In a recent blog post, we talked about how the Lightspeed Systems Web Filter’s URL database works, including how content is categorized. We published this because Lightspeed believes in total transparency. Transparency is also why our Web Filter’s URL database is available to the public. (This database also categorizes websites in new Relay for Chrome.) With the Dynamic Database Lookup tool, anyone can search a URL; see how it is categorized and why; and submit a website for review and recategorization if they believe it has been miscategorized.
We have had some questions recently about our website categorizations, what they mean, and how they’re made. Here are five interesting things to know about our URL database and Web Filter.
1. Our database categorizes sites based on content. Lightspeed Systems has a set of consistent categorization guidelines that are applied to the 60 million websites in our database. Our human and robot teams continually monitor these websites, checking each other’s work and categorizing content into these 31 categories. (You can learn more about precisely how those sites are monitored and reviewed here.)
Online content has evolved considerably since we began filtering K-12 schools 17 years ago. Over time, we have updated and added to our default categories and will continue to do so.
The Dynamic Database Lookup tool allows anyone to search URLs and see how we categorize them by default.
2. Website content is automatically categorized based on a variety of factors. Our categorization engine software is also involved in categorizing websites, and has a similarly consistent set of standards for evaluating content. The engine analyzes websites based on factors including keywords; URL strings; common phrases; top-level and second-level domains; files found; outgoing links; and content labels.

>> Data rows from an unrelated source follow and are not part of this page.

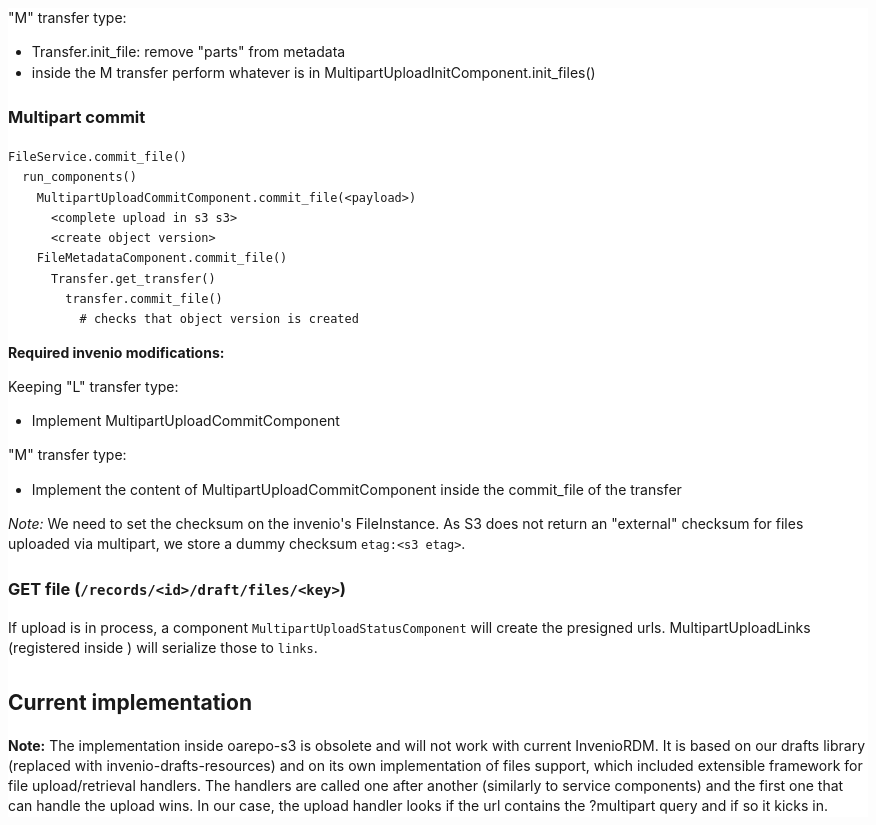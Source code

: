 "M" transfer type:
* Transfer.init_file: remove "parts" from metadata
* inside the M transfer perform whatever is in MultipartUploadInitComponent.init_files()

### Multipart commit

```
FileService.commit_file()
  run_components()
    MultipartUploadCommitComponent.commit_file(<payload>)
      <complete upload in s3 s3>
      <create object version>
    FileMetadataComponent.commit_file()
      Transfer.get_transfer()
        transfer.commit_file()
          # checks that object version is created
```

**Required invenio modifications:**

Keeping "L" transfer type:
* Implement MultipartUploadCommitComponent

"M" transfer type:
* Implement the content of MultipartUploadCommitComponent inside the commit_file of the transfer

*Note:* We need to set the checksum on the invenio's FileInstance. As S3 does not return an "external" checksum for files uploaded via multipart, we store a dummy checksum `etag:<s3 etag>`. 

### GET file (`/records/<id>/draft/files/<key>`)

If upload is in process, a component `MultipartUploadStatusComponent` will create the presigned urls. MultipartUploadLinks (registered inside ) will serialize those to `links`.


Current implementation
---

**Note:** The implementation inside oarepo-s3 is obsolete and will not work with current InvenioRDM. It is based on our drafts library (replaced with invenio-drafts-resources) and on its own implementation of files support, which included extensible framework for file upload/retrieval handlers. The handlers are called one after another (similarly to service components) and the first one that can handle the upload wins.
In our case, the upload handler looks if the url contains the ?multipart query and if so it kicks in.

Outgoing links are a particularly weighty factor for website categorizations. Sites with links to pornographic content will typically be categorized as porn by association. Similarly, domains that link to multiple adult sites will cause the engine to categorize those domains as adult. Outside links to inappropriate content are strong indicators that a site isn’t child-friendly. This is just one reason why a site that looks relatively tame on its face may be categorized adult.
Speaking of the adult category….
3. “Adult” doesn’t mean “porn.” Some users have been alarmed to see their favorite news sites, social networks and content-sharing services categorized adult. These are typically websites that include a wide variety of content — for instance, images that contain nudity or adult content on sexuality. Think of “adult” as “mature.” Adult sites may have plenty of interesting, informative content that’s appropriate for students — but also mature content that isn’t appropriate, especially for younger students.
For instance, image curation sites typically have acceptable use policies that forbid sharing graphic imagery, but may not strictly enforce these policies. This is precisely why we categorize Pinterest as adult.
Aggregators, in addition to sharing straightforward news content, may feature images containing nudity, or offer frank articles about adult subjects like sex. If these sites don’t have a clear taxonomy that allows us to categorize subdomains in a granular manner, then we will categorize them as adult by default. Administrators can recategorize these types of sites if they want them available to their students.
4. Don’t like our categories? Feel free to change them! Our Web Filter’s default categories were built to make digital learning safe and CIPA compliance easy. However, we recognize that safe online learning is not a one-size-fits-all approach. That’s why Lightspeed Systems doesn’t block the web — we categorize it. Web Filter’s default categories are just that — out-of-the-box settings that any filter administrator can change with a few clicks. Administrators are free to recategorize online content on a local level, giving school IT departments the flexibility to make informed choices about what’s best for their schools.
There are only three categories of websites that cannot be unblocked or recategorized locally: sites in the offensive, illicit and extremism categories. These are sites that feature highly explicit content (e.g. pornography, mutilation) or encourage violence to advance an agenda or set of beliefs. These are considered sealed categories due to overwhelming concerns about student safety.
5. Always feel free to tell us if you disagree. If you believe a website has been categorized incorrectly, we’re happy to hear from you! Submit any site for review here; if you include your email address and reason for your request, your submission will go to the top of our review queue. We will also contact you when we have completed the review.